Data excerpts
------------------------------------------------------------

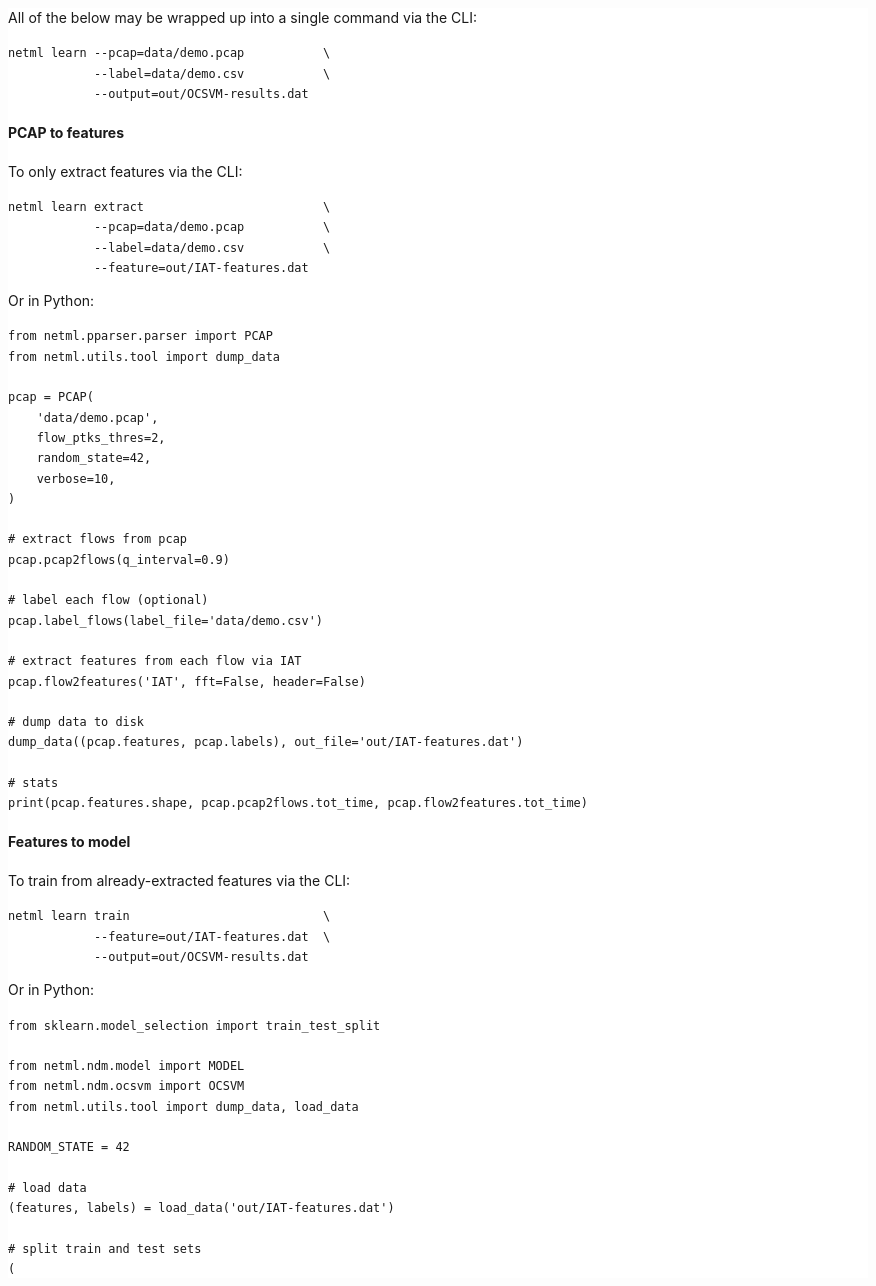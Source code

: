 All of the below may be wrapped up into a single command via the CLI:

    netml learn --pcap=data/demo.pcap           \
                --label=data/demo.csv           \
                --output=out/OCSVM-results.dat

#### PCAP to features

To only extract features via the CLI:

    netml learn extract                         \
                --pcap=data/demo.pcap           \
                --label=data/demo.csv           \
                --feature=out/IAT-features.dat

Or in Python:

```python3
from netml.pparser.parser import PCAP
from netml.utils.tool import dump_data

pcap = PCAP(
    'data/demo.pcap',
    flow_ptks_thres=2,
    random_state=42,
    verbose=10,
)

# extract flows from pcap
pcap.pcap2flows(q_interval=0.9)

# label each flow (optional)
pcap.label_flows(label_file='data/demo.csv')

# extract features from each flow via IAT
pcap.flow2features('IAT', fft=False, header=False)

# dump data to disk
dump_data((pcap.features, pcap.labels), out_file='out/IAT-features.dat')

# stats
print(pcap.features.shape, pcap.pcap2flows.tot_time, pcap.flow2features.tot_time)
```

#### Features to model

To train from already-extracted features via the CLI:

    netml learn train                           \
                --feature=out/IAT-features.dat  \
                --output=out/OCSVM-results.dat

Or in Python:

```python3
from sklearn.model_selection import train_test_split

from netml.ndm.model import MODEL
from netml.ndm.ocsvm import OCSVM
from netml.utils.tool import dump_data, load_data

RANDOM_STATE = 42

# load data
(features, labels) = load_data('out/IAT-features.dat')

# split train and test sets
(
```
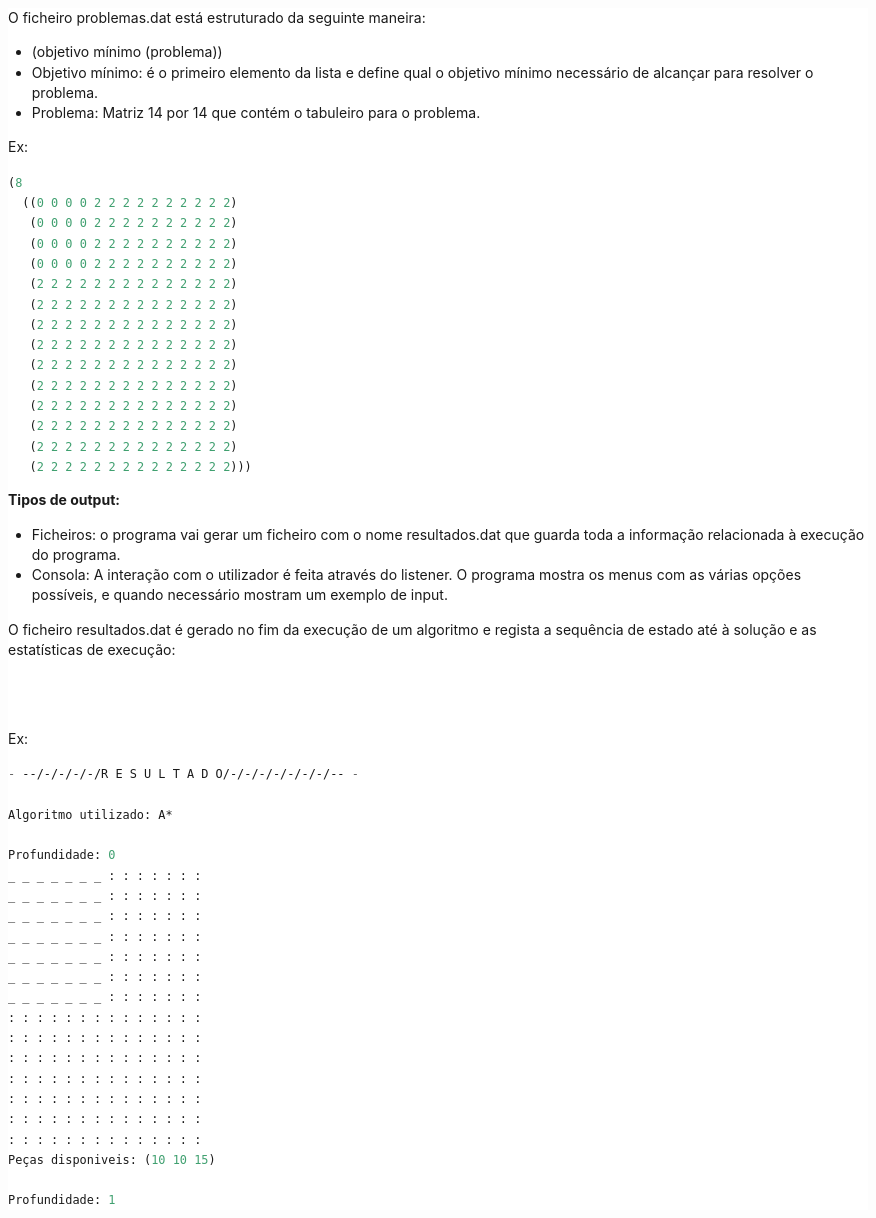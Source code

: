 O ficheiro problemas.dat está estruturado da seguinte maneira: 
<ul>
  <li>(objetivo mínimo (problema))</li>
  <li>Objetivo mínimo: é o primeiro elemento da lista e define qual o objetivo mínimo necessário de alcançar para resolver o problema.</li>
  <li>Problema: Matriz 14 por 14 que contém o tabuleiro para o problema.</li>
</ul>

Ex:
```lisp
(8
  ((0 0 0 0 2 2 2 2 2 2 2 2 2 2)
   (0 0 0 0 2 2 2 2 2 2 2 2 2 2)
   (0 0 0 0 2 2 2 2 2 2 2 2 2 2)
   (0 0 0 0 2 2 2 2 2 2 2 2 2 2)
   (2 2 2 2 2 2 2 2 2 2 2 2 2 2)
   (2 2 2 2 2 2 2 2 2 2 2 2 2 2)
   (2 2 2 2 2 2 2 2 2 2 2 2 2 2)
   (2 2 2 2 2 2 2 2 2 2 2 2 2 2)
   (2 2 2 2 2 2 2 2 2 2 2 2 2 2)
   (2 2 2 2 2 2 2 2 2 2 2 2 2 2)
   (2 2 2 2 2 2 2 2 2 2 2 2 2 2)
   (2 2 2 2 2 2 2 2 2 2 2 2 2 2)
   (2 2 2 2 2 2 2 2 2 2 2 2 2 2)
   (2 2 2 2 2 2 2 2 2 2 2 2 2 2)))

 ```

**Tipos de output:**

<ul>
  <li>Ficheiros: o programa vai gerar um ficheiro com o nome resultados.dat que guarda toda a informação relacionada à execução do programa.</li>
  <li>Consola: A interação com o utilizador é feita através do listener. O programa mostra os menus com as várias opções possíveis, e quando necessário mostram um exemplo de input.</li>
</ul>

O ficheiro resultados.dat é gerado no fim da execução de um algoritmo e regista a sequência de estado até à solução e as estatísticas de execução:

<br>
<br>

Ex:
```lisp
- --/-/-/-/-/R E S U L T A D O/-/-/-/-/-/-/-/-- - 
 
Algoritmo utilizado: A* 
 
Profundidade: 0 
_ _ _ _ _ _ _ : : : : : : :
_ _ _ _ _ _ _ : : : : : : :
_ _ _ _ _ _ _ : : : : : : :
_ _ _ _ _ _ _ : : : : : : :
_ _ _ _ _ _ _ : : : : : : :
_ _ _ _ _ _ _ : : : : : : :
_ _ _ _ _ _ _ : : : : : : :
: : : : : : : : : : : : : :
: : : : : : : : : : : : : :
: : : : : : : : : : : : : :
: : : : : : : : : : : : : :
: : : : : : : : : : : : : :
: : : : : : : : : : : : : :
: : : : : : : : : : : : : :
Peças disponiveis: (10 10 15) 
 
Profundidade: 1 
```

------------------------------------------------------------

_Your objective_
Retype the records above exactly. Leave the pictures out.

_Result for this task_
Source code

: All of the below may be wrapped up into a single command via the CLI:

    netml learn --pcap=data/demo.pcap           \
                --label=data/demo.csv           \
                --output=out/OCSVM-results.dat

#### PCAP to features

To only extract features via the CLI:

    netml learn extract                         \
                --pcap=data/demo.pcap           \
                --label=data/demo.csv           \
                --feature=out/IAT-features.dat

Or in Python:

```python3
from netml.pparser.parser import PCAP
from netml.utils.tool import dump_data

pcap = PCAP(
    'data/demo.pcap',
    flow_ptks_thres=2,
    random_state=42,
    verbose=10,
)

# extract flows from pcap
pcap.pcap2flows(q_interval=0.9)

# label each flow (optional)
pcap.label_flows(label_file='data/demo.csv')

# extract features from each flow via IAT
pcap.flow2features('IAT', fft=False, header=False)

# dump data to disk
dump_data((pcap.features, pcap.labels), out_file='out/IAT-features.dat')

# stats
print(pcap.features.shape, pcap.pcap2flows.tot_time, pcap.flow2features.tot_time)
```

#### Features to model

To train from already-extracted features via the CLI:

    netml learn train                           \
                --feature=out/IAT-features.dat  \
                --output=out/OCSVM-results.dat

Or in Python:

```python3
from sklearn.model_selection import train_test_split

from netml.ndm.model import MODEL
from netml.ndm.ocsvm import OCSVM
from netml.utils.tool import dump_data, load_data

RANDOM_STATE = 42

# load data
(features, labels) = load_data('out/IAT-features.dat')

# split train and test sets
(
```
Source code

: O ficheiro problemas.dat está estruturado da seguinte maneira: 
<ul>
  <li>(objetivo mínimo (problema))</li>
  <li>Objetivo mínimo: é o primeiro elemento da lista e define qual o objetivo mínimo necessário de alcançar para resolver o problema.</li>
  <li>Problema: Matriz 14 por 14 que contém o tabuleiro para o problema.</li>
</ul>

Ex:
```lisp
(8
  ((0 0 0 0 2 2 2 2 2 2 2 2 2 2)
   (0 0 0 0 2 2 2 2 2 2 2 2 2 2)
   (0 0 0 0 2 2 2 2 2 2 2 2 2 2)
   (0 0 0 0 2 2 2 2 2 2 2 2 2 2)
   (2 2 2 2 2 2 2 2 2 2 2 2 2 2)
   (2 2 2 2 2 2 2 2 2 2 2 2 2 2)
   (2 2 2 2 2 2 2 2 2 2 2 2 2 2)
   (2 2 2 2 2 2 2 2 2 2 2 2 2 2)
   (2 2 2 2 2 2 2 2 2 2 2 2 2 2)
   (2 2 2 2 2 2 2 2 2 2 2 2 2 2)
   (2 2 2 2 2 2 2 2 2 2 2 2 2 2)
   (2 2 2 2 2 2 2 2 2 2 2 2 2 2)
   (2 2 2 2 2 2 2 2 2 2 2 2 2 2)
   (2 2 2 2 2 2 2 2 2 2 2 2 2 2)))

 ```

**Tipos de output:**

<ul>
  <li>Ficheiros: o programa vai gerar um ficheiro com o nome resultados.dat que guarda toda a informação relacionada à execução do programa.</li>
  <li>Consola: A interação com o utilizador é feita através do listener. O programa mostra os menus com as várias opções possíveis, e quando necessário mostram um exemplo de input.</li>
</ul>

O ficheiro resultados.dat é gerado no fim da execução de um algoritmo e regista a sequência de estado até à solução e as estatísticas de execução:

<br>
<br>

Ex:
```lisp
- --/-/-/-/-/R E S U L T A D O/-/-/-/-/-/-/-/-- - 
 
Algoritmo utilizado: A* 
 
Profundidade: 0 
_ _ _ _ _ _ _ : : : : : : :
_ _ _ _ _ _ _ : : : : : : :
_ _ _ _ _ _ _ : : : : : : :
_ _ _ _ _ _ _ : : : : : : :
_ _ _ _ _ _ _ : : : : : : :
_ _ _ _ _ _ _ : : : : : : :
_ _ _ _ _ _ _ : : : : : : :
: : : : : : : : : : : : : :
: : : : : : : : : : : : : :
: : : : : : : : : : : : : :
: : : : : : : : : : : : : :
: : : : : : : : : : : : : :
: : : : : : : : : : : : : :
: : : : : : : : : : : : : :
Peças disponiveis: (10 10 15) 
 
Profundidade: 1 
```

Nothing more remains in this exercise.